(Beginning of Data records)

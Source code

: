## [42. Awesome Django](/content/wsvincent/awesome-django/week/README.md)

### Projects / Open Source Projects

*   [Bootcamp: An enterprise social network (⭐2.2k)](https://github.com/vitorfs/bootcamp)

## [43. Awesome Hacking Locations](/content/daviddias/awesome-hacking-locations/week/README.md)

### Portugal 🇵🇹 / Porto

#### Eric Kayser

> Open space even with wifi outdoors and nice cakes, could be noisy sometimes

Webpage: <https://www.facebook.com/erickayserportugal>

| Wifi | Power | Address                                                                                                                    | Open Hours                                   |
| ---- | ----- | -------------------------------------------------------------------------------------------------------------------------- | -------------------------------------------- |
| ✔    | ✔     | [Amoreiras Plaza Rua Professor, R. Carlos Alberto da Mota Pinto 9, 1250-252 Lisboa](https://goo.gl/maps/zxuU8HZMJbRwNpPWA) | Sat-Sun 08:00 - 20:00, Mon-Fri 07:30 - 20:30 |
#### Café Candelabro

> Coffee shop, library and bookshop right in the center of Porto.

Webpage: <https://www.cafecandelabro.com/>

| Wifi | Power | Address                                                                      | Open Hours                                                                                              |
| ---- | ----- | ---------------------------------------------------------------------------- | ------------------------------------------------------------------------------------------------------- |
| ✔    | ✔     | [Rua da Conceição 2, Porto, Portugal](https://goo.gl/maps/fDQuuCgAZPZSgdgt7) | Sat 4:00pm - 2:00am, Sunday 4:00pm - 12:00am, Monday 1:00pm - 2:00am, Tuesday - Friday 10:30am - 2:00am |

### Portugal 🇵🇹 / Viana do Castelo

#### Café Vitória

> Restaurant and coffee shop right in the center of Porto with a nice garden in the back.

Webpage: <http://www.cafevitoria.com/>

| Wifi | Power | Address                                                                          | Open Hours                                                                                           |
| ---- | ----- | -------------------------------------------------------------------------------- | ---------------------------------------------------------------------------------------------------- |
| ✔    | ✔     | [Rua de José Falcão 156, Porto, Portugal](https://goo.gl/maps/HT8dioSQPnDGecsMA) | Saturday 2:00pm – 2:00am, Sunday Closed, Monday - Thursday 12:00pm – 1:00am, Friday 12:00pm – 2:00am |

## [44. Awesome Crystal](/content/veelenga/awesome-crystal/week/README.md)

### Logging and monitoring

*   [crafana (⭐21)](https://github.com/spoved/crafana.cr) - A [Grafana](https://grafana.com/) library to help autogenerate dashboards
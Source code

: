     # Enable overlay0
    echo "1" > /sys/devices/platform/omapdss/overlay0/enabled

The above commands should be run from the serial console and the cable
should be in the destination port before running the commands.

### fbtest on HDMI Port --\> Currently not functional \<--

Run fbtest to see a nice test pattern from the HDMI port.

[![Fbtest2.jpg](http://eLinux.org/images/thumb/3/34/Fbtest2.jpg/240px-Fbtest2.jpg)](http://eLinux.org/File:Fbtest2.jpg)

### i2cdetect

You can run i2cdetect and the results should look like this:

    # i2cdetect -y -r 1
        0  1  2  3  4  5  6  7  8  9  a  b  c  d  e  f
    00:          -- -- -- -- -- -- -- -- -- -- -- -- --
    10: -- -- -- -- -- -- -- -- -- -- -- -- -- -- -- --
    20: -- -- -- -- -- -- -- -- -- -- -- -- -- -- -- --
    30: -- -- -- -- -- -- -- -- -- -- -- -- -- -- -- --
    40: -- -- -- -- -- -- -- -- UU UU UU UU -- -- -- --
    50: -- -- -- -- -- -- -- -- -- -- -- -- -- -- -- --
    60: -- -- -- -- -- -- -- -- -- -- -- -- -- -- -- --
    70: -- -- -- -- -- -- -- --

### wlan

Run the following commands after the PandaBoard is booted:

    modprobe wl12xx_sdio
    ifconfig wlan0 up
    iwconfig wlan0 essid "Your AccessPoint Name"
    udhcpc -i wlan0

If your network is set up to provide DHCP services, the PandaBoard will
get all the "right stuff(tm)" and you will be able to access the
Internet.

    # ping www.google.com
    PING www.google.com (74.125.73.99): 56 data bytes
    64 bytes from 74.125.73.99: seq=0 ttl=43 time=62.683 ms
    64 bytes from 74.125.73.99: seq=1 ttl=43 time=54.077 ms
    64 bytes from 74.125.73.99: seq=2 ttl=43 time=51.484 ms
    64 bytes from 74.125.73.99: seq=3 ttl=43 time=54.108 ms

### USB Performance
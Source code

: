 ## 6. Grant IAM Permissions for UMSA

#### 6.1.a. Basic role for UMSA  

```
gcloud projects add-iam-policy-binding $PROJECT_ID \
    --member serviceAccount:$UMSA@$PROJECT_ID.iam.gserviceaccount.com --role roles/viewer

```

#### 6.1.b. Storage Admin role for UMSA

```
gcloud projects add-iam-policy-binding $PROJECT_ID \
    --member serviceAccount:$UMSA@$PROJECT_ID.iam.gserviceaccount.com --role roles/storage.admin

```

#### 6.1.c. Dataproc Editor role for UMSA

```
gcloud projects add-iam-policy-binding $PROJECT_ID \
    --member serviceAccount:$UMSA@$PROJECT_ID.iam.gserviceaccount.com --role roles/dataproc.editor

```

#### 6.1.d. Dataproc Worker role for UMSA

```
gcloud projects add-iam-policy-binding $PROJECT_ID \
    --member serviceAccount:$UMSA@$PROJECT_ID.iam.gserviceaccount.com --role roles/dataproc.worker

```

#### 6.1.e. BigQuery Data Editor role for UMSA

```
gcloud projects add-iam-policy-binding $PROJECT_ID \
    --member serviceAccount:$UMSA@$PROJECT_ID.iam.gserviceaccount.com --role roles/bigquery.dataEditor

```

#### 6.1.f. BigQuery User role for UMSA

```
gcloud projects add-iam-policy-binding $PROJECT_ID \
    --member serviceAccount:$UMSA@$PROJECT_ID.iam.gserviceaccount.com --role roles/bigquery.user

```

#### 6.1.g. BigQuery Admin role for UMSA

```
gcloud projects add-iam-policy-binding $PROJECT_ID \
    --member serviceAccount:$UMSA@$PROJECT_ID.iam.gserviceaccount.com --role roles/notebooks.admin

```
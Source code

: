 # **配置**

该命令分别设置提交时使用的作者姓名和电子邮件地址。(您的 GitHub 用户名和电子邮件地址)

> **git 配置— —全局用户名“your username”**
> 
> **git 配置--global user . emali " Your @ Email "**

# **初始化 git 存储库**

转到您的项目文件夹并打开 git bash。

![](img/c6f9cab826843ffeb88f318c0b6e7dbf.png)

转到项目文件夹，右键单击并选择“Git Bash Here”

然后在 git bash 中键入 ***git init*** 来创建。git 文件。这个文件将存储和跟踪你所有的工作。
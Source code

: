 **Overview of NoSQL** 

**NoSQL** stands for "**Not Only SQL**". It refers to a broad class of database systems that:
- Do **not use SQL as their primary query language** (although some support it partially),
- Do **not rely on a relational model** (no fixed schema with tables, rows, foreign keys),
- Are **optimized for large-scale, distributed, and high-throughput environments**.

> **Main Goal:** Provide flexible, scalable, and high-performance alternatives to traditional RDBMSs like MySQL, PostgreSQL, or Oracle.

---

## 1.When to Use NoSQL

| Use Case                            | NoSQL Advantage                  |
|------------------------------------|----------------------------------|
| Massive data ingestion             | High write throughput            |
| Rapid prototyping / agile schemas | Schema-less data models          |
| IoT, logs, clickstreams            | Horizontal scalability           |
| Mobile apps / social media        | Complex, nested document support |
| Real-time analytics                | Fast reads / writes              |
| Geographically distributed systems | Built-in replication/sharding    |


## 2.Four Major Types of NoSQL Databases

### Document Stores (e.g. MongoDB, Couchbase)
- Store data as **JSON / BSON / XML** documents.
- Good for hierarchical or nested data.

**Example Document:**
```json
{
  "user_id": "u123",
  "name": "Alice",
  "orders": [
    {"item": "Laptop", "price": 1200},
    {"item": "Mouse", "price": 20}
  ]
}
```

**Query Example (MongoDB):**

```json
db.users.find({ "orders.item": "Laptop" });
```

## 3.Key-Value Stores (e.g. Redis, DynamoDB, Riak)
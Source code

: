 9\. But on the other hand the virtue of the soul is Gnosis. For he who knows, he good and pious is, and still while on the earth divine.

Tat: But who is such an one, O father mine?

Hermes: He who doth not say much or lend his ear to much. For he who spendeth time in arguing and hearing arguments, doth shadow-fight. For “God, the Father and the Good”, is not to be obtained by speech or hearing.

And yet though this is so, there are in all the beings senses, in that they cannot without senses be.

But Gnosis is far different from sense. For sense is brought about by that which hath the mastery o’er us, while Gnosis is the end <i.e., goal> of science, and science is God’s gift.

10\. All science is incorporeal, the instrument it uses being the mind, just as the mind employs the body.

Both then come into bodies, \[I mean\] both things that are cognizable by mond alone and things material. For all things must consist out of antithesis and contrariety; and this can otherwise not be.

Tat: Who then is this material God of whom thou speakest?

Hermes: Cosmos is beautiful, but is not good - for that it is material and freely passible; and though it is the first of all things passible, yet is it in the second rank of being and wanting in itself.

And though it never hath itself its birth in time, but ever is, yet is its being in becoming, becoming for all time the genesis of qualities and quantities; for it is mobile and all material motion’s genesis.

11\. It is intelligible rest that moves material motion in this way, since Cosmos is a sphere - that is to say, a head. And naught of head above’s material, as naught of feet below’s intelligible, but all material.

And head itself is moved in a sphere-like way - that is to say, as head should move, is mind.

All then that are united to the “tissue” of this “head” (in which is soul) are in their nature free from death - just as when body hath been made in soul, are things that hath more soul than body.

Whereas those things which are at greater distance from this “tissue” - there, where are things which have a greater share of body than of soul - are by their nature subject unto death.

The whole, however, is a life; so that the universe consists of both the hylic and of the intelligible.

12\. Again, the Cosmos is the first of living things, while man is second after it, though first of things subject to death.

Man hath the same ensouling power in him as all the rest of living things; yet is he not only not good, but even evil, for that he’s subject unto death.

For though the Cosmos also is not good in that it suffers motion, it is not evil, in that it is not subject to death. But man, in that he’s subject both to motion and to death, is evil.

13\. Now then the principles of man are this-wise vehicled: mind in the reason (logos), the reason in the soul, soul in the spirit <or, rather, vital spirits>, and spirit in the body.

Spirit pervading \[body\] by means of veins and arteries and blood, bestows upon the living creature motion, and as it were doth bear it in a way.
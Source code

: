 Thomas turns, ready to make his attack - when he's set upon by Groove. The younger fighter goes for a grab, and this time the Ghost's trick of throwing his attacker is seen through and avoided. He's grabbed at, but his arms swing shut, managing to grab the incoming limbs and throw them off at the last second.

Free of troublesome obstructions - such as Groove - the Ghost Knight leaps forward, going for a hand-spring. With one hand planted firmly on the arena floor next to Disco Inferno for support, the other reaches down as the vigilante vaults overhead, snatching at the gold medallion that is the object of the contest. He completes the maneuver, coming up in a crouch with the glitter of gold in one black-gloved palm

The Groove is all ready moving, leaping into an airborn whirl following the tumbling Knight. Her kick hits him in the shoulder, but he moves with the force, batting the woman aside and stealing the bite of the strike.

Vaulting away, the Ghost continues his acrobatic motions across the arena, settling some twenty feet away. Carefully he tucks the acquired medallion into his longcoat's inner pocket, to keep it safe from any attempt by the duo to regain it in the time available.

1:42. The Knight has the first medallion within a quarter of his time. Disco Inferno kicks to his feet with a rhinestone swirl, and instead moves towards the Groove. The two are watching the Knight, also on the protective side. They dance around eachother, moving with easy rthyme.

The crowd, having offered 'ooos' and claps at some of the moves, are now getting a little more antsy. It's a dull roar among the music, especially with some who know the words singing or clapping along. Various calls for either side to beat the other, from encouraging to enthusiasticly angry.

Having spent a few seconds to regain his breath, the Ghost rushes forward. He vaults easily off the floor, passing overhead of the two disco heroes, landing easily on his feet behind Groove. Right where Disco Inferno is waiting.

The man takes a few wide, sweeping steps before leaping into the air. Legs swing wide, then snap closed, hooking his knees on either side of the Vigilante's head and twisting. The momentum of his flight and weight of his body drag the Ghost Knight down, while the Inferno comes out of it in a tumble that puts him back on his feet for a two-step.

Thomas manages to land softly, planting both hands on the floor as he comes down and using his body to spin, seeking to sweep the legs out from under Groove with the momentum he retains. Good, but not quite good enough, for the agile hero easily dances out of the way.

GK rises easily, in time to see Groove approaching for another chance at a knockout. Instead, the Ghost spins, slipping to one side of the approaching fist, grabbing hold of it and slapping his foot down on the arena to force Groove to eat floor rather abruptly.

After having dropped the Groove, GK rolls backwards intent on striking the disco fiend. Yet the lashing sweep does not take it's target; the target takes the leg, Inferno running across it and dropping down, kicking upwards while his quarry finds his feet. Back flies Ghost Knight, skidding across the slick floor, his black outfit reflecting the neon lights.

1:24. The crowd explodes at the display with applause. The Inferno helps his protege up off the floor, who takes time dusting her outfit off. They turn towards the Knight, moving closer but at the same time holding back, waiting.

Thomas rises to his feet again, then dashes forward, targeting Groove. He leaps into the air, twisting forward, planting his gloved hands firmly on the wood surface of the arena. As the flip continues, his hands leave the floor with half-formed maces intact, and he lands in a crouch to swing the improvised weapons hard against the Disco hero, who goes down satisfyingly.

(End of Data records)

Write out exactly the lines that fall from the line with "And yet though" to the line with "11\. It is intelligible" in the records above, keeping both ends.

■ Completed task
And yet though this is so, there are in all the beings senses, in that they cannot without senses be.

But Gnosis is far different from sense. For sense is brought about by that which hath the mastery o’er us, while Gnosis is the end <i.e., goal> of science, and science is God’s gift.

10\. All science is incorporeal, the instrument it uses being the mind, just as the mind employs the body.

Both then come into bodies, \[I mean\] both things that are cognizable by mond alone and things material. For all things must consist out of antithesis and contrariety; and this can otherwise not be.

Tat: Who then is this material God of whom thou speakest?

Hermes: Cosmos is beautiful, but is not good - for that it is material and freely passible; and though it is the first of all things passible, yet is it in the second rank of being and wanting in itself.

And though it never hath itself its birth in time, but ever is, yet is its being in becoming, becoming for all time the genesis of qualities and quantities; for it is mobile and all material motion’s genesis.

11\. It is intelligible rest that moves material motion in this way, since Cosmos is a sphere - that is to say, a head. And naught of head above’s material, as naught of feet below’s intelligible, but all material.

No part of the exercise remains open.